Energy-information trade-off makes the cortical critical power law the optimal coding

TL;DR

This paper demonstrates that the cortical neurons' critical power law response is an optimal neural coding strategy driven by energy-information trade-offs, even on non-differentiable fractal manifolds, challenging previous assumptions about neural criticality.

Contribution

It provides a theoretical proof that the critical power law in neural responses is optimal for coding, due to energy and information trade-offs, regardless of manifold differentiability.

Findings

Critical power law response is optimal for neural coding.

Neural coding remains reliable on non-differentiable fractal manifolds.

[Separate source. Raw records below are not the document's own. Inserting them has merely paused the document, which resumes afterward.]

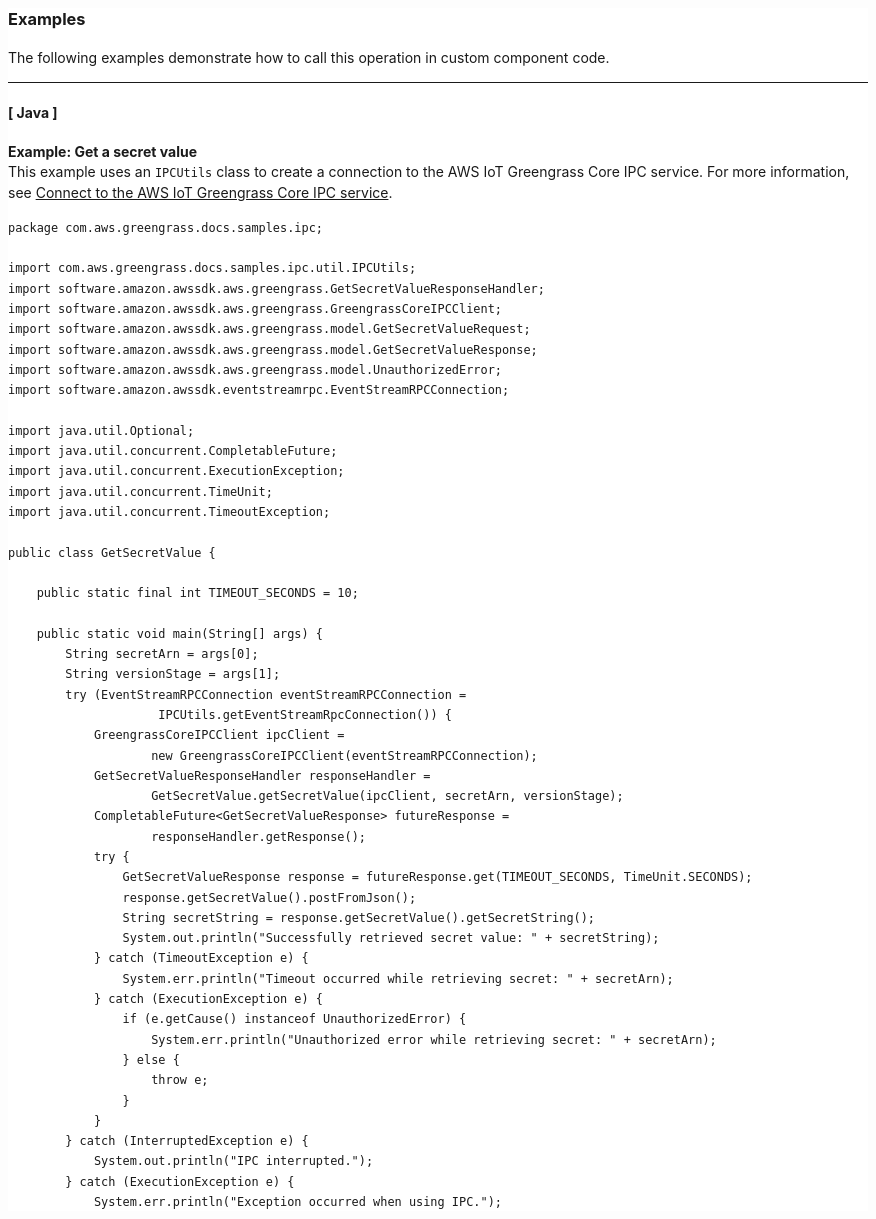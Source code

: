 ### Examples<a name="ipc-operation-getsecretvalue-examples"></a>

The following examples demonstrate how to call this operation in custom component code\.

------
#### [ Java ]

**Example: Get a secret value**  
This example uses an `IPCUtils` class to create a connection to the AWS IoT Greengrass Core IPC service\. For more information, see [Connect to the AWS IoT Greengrass Core IPC service](interprocess-communication.md#ipc-service-connect)\.

```
package com.aws.greengrass.docs.samples.ipc;

import com.aws.greengrass.docs.samples.ipc.util.IPCUtils;
import software.amazon.awssdk.aws.greengrass.GetSecretValueResponseHandler;
import software.amazon.awssdk.aws.greengrass.GreengrassCoreIPCClient;
import software.amazon.awssdk.aws.greengrass.model.GetSecretValueRequest;
import software.amazon.awssdk.aws.greengrass.model.GetSecretValueResponse;
import software.amazon.awssdk.aws.greengrass.model.UnauthorizedError;
import software.amazon.awssdk.eventstreamrpc.EventStreamRPCConnection;

import java.util.Optional;
import java.util.concurrent.CompletableFuture;
import java.util.concurrent.ExecutionException;
import java.util.concurrent.TimeUnit;
import java.util.concurrent.TimeoutException;

public class GetSecretValue {

    public static final int TIMEOUT_SECONDS = 10;

    public static void main(String[] args) {
        String secretArn = args[0];
        String versionStage = args[1];
        try (EventStreamRPCConnection eventStreamRPCConnection =
                     IPCUtils.getEventStreamRpcConnection()) {
            GreengrassCoreIPCClient ipcClient =
                    new GreengrassCoreIPCClient(eventStreamRPCConnection);
            GetSecretValueResponseHandler responseHandler =
                    GetSecretValue.getSecretValue(ipcClient, secretArn, versionStage);
            CompletableFuture<GetSecretValueResponse> futureResponse =
                    responseHandler.getResponse();
            try {
                GetSecretValueResponse response = futureResponse.get(TIMEOUT_SECONDS, TimeUnit.SECONDS);
                response.getSecretValue().postFromJson();
                String secretString = response.getSecretValue().getSecretString();
                System.out.println("Successfully retrieved secret value: " + secretString);
            } catch (TimeoutException e) {
                System.err.println("Timeout occurred while retrieving secret: " + secretArn);
            } catch (ExecutionException e) {
                if (e.getCause() instanceof UnauthorizedError) {
                    System.err.println("Unauthorized error while retrieving secret: " + secretArn);
                } else {
                    throw e;
                }
            }
        } catch (InterruptedException e) {
            System.out.println("IPC interrupted.");
        } catch (ExecutionException e) {
            System.err.println("Exception occurred when using IPC.");
```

Energy-information trade-offs underpin the criticality in neural responses.

Abstract

Stimulus responses of cortical neurons exhibit the critical power law, where the covariance eigenspectrum follows the power law with the exponent just at the edge of differentiability of the neural manifold. This criticality is conjectured to balance the expressivity and robustness of neural codes, because a non-differential fractal manifold spoils coding reliability. However, contrary to the conjecture, here we prove that the neural coding is not degraded even on the non-differentiable fractal manifold, where the coding is extremely sensitive to perturbations. Rather, we show that the trade-off between energetic cost and information always makes this critical power-law response the optimal neural coding. Direct construction of a maximum likelihood decoder of the power-law coding validates the theoretical prediction. By revealing the non-trivial nature of high-dimensional coding, the theory developed here will contribute to a deeper understanding of criticality and power laws in computation in biological and artificial neural networks.